2. Why bake sales as opposed to other forms of fundraising?
Bake sales have several appealing features for fundraising. They’re fun, creative, and community-oriented. They pair well with brochures and other forms of outreach. They create a friendly atmosphere which makes it possible to have fruitful discussions about topics that in other environments might cause heated discussions. We’ve found also that it attracts people who don’t usually volunteer.
A vegan bake sale is a great way (not the only one, of course) to do vegan outreach. It lets people know that they can still have mouth-watering desserts and muffins and so forth if they’re vegan. It naturally brings up questions about eggs and dairy. It’s a good vehicle to let people browse and/or buy vegan cookbooks.

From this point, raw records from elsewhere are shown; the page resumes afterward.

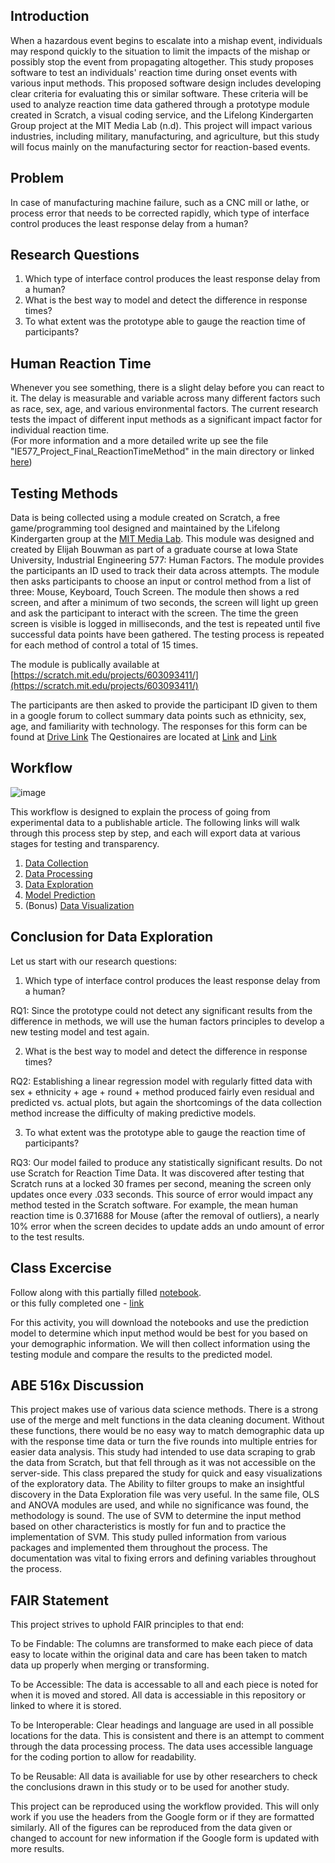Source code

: ## Introduction
When a hazardous event begins to escalate into a mishap event, individuals may respond quickly to the situation to limit the impacts of the mishap or possibly stop the event from propagating altogether. This study proposes software to test an individuals' reaction time during onset events with various input methods. This proposed software design includes developing clear criteria for evaluating this or similar software. These criteria will be used to analyze reaction time data gathered through a prototype module created in Scratch, a visual coding service, and the Lifelong Kindergarten Group project at the MIT Media Lab (n.d). This project will impact various industries, including military, manufacturing, and agriculture, but this study will focus mainly on the manufacturing sector for reaction-based events. 

## Problem
In case of manufacturing machine failure, such as a CNC mill or lathe, or process error that needs to be corrected rapidly, which type of interface control produces the least response delay from a human?

## Research Questions
1. Which type of interface control produces the least response delay from a human?   
2. What is the best way to model and detect the difference in response times?
3. To what extent was the prototype able to gauge the reaction time of participants?

## Human Reaction Time
Whenever you see something, there is a slight delay before you can react to it. The delay is measurable and variable across many different factors such as race, sex, age, and various environmental factors. The current research tests the impact of different input methods as a significant impact factor for individual reaction time.  
(For more information and a more detailed write up see the file "IE577_Project_Final_ReactionTimeMethod" in the main directory or linked [here](IE577_Project_Final_ReactionTimeMethod)) 

## Testing Methods  
Data is being collected using a module created on Scratch, a free game/programming tool designed and maintained by the Lifelong Kindergarten group at the [MIT Media Lab](https://scratch.mit.edu/about). This module was designed and created by Elijah Bouwman as part of a graduate course at Iowa State University, Industrial Engineering 577: Human Factors. The module provides the participants an ID used to track their data across attempts. The module then asks participants to choose an input or control method from a list of three: Mouse, Keyboard, Touch Screen. The module then shows a red screen, and after a minimum of two seconds, the screen will light up green and ask the participant to interact with the screen. The time the green screen is visible is logged in milliseconds, and the test is repeated until five successful data points have been gathered. The testing process is repeated for each method of control a total of 15 times. 

The module is publically available at [https://scratch.mit.edu/projects/603093411/](https://scratch.mit.edu/projects/603093411/)

The participants are then asked to provide the participant ID given to them in a google forum to collect summary data points such as ethnicity, sex, age, and familiarity with technology. The responses for this form can be found at [Drive Link](https://docs.google.com/spreadsheets/d/11fNLn7-7c9rlHEPKpTqid2YDDLQVBW_QTY4EYnlaYXQ/edit?usp=sharing) 
The Qestionaires are located at [Link](https://docs.google.com/forms/d/e/1FAIpQLSeYyGLxR2mH17MzsrR1sm4dumOfsZECpoG1EHJ0FHw2-jYiwA/viewform?usp=sf_link) and [Link](https://docs.google.com/forms/d/e/1FAIpQLScREfhTiPqMwQLZ-XsUYUHF3L7s-LemZivaJv6_3uhFI8_K6Q/viewform?usp=sf_link)




## Workflow  
![image](https://user-images.githubusercontent.com/64162566/144971081-d756de7a-816f-45ee-9c05-41d1e68b53c5.png)

This workflow is designed to explain the process of going from experimental data to a publishable article. The following links will walk through this process step by step, and each will export data at various stages for testing and transparency.  

1. [Data Collection](https://docs.google.com/spreadsheets/d/11fNLn7-7c9rlHEPKpTqid2YDDLQVBW_QTY4EYnlaYXQ/edit?usp=sharin)
2. [Data Processing](https://nbviewer.org/github/AbominableBouwman/516x-bouwman/blob/cae5b450f6221f1b8d79e74ef9d5ba3673212f80/JupyterNotebooks/Data%20Cleaning%20and%20Sorting.ipynb)
3. [Data Exploration](https://nbviewer.org/github/AbominableBouwman/516x-bouwman/blob/c2f347a21996c601555f4b6519e8df31f2d94c0c/JupyterNotebooks/Data%20Exploration.ipynb)
4. [Model Prediction](https://nbviewer.org/github/AbominableBouwman/516x-bouwman/blob/cae5b450f6221f1b8d79e74ef9d5ba3673212f80/JupyterNotebooks/Classification%20of%20Reaction%20Time%20Data.ipynb)
5. (Bonus) [Data Visualization](https://nbviewer.org/github/AbominableBouwman/516x-bouwman/blob/9535f6ebfc1931f22422a895dc3358a248cdc575/JupyterNotebooks/Data%20Visualization.ipynb)

## Conclusion for Data Exploration  

Let us start with our research questions:  

1. Which type of interface control produces the least response delay from a human?  

RQ1: Since the prototype could not detect any significant results from the difference in methods, we will use the human factors principles to develop a new testing model and test again.  

2. What is the best way to model and detect the difference in response times?  

RQ2: Establishing a linear regression model with regularly fitted data with sex + ethnicity + age + round + method produced fairly even residual and predicted vs. actual plots, but again the shortcomings of the data collection method increase the difficulty of making predictive models.  

3. To what extent was the prototype able to gauge the reaction time of participants?  

RQ3: Our model failed to produce any statistically significant results. Do not use Scratch for Reaction Time Data. It was discovered after testing that Scratch runs at a locked 30 frames per second, meaning the screen only updates once every .033 seconds. This source of error would impact any method tested in the Scratch software. For example, the mean human reaction time is 0.371688 for Mouse (after the removal of outliers), a nearly 10% error when the screen decides to update adds an undo amount of error to the test results.   


## Class Excercise
Follow along with this partially filled [notebook](https://nbviewer.org/github/AbominableBouwman/516x-bouwman/blob/9535f6ebfc1931f22422a895dc3358a248cdc575/JupyterNotebooks/Class%20Activity%21%20%28Empty%29.ipynb).   
or this fully completed one - [link](https://nbviewer.org/github/AbominableBouwman/516x-bouwman/blob/9535f6ebfc1931f22422a895dc3358a248cdc575/JupyterNotebooks/Class%20Activity%21%20%28Filled%29.ipynb)

For this activity, you will download the notebooks and use the prediction model to determine which input method would be best for you based on your demographic information. We will then collect information using the testing module and compare the results to the predicted model.

## ABE 516x Discussion
This project makes use of various data science methods. There is a strong use of the merge and melt functions in the data cleaning document. Without these functions, there would be no easy way to match demographic data up with the response time data or turn the five rounds into multiple entries for easier data analysis. This study had intended to use data scraping to grab the data from Scratch, but that fell through as it was not accessible on the server-side. This class prepared the study for quick and easy visualizations of the exploratory data. The Ability to filter groups to make an insightful discovery in the Data Exploration file was very useful. In the same file, OLS and ANOVA modules are used, and while no significance was found, the methodology is sound. The use of SVM to determine the input method based on other characteristics is mostly for fun and to practice the implementation of SVM. This study pulled information from various packages and implemented them throughout the process. The documentation was vital to fixing errors and defining variables throughout the process.        

## FAIR Statement  
This project strives to uphold FAIR principles to that end:  

To be Findable: The columns are transformed to make each piece of data easy to locate within the original data and care has been taken to match data up properly when merging or transforming.  
  
To be Accessible: The data is accessable to all and each piece is noted for when it is moved and stored. All data is accessiable in this repository or linked to where it is stored.  
  
To be Interoperable: Clear headings and language are used in all possible locations for the data. This is consistent and there is an attempt to comment through the data processing process. The data uses accessible language for the coding portion to allow for readability.   
  
To be Reusable: All data is availiable for use by other researchers to check the conclusions drawn in this study or to be used for another study.
  
This project can be reproduced using the workflow provided. This will only work if you use the headers from the Google form or if they are formatted similarly. All of the figures can be reproduced from the data given or changed to account for new information if the Google form is updated with more results.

3. Is their a special reason why 20-28 April is the “mega-week”? Is there some special significance to those dates?
While there’s no perfect timeframe (every date has a conflict, we’ve learned), the end of April is not too hot, not too cold in most of the world, and it’s during school so campus groups can participate –but it’s not too close to finals. The date range changes slightly each year so we can encompass two weekends. We’re not real strict, though. If you want to participate but cannot do so during the “official” timeframe, whenever you can make it is fine. Each year, about 90 percent of the bake sales are in the official week-plus, and the other 10 percent are outside it.
4. How many groups participated last year? What is the goal for this year?
About 130 groups and 160 bake sales. I say “about” because we had some cases like a group holding a bake sale one day and a subset of the group holding a bake sale the next weekend. Each year the number has climbed up.
5. What has been the most unusual or surprising group or location that participated?
First let me say that every vegan bake sale, of any size, is awesome. Participants have included a city council member’s office, a classroom, two brothers on the front porch, and a vegan bar. There have been three online bake sales that were part of the WVBS. It’s always exciting when we get a new country. The first three years, we didn’t have any participating bake sales in Germany. Then last year we got a signup from there, and then another, and so on, until there were twelve participating vegan bake sales in Germany. This year, so far, France and Wales are new countries.
6. On a personal note, what is your favorite baked good?
I’m going to have to go with chocolate cookies. But I like variety better than any one item.
7. Where can people go for more information?
The website is www.veganbakesale.org
. Not only does it explain the basics of the WVBS and have a signup form and current schedule of participating bake sales, it also has a ton of tips on bake sales and vegan baking, an intro to veganism, highlights from past years, web banners, and more. The Facebook page is veganbakesale and the twitter page is wwveganbakesale.
Thanks for reading, and happy baking!